TASK OBJECTIVE: Among the entries, which lines carry the string "watch"? Copy every one.

DATA FOR THE TASK:
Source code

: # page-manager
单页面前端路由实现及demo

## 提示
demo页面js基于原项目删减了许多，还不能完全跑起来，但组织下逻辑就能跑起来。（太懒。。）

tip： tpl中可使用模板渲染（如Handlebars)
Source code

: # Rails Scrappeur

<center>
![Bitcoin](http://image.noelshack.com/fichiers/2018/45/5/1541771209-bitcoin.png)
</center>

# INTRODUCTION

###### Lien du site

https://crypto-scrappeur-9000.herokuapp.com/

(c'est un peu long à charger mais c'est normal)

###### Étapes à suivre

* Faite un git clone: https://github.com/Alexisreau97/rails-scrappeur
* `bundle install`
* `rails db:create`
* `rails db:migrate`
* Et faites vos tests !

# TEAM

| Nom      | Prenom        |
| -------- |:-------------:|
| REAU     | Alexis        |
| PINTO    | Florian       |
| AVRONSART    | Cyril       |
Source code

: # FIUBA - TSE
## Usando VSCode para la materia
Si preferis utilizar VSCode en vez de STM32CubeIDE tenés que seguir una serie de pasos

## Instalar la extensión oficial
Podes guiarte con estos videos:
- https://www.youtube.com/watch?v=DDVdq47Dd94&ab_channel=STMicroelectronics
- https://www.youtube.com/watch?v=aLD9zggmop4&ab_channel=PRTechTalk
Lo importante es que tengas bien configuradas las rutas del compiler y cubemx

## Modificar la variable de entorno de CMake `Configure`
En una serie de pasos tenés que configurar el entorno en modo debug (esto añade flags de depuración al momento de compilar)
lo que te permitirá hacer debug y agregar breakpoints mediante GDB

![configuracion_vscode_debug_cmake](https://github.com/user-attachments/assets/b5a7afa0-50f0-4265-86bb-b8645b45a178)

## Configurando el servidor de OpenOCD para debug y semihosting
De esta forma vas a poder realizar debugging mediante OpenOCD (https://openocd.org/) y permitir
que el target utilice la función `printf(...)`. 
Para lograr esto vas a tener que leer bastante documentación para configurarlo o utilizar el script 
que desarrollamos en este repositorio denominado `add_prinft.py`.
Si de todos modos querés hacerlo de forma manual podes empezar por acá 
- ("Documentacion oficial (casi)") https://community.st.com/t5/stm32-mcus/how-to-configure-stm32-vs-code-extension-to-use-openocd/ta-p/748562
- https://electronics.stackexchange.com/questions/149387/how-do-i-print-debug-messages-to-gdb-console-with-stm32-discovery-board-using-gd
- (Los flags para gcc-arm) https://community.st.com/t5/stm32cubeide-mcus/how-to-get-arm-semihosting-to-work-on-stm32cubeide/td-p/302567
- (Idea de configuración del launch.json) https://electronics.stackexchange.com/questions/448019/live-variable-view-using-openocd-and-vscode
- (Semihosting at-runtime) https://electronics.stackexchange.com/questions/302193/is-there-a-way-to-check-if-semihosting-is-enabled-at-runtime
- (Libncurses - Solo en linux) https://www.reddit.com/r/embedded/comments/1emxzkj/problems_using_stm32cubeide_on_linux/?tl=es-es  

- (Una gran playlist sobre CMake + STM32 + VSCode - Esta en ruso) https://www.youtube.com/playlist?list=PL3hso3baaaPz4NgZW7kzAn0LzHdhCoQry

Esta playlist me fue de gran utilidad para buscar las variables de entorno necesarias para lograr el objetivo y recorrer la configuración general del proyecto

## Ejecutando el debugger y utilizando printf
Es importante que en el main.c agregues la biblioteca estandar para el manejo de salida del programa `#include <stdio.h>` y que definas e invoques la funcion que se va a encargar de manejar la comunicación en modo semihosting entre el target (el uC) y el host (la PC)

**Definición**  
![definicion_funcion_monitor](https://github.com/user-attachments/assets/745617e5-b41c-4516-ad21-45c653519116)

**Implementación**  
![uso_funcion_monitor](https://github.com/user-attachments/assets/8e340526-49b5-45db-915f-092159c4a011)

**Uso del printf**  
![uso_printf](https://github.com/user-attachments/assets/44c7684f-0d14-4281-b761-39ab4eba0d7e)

RESPONSE TO THIS EXERCISE:
- https://www.youtube.com/watch?v=DDVdq47Dd94&ab_channel=STMicroelectronics
- https://www.youtube.com/watch?v=aLD9zggmop4&ab_channel=PRTechTalk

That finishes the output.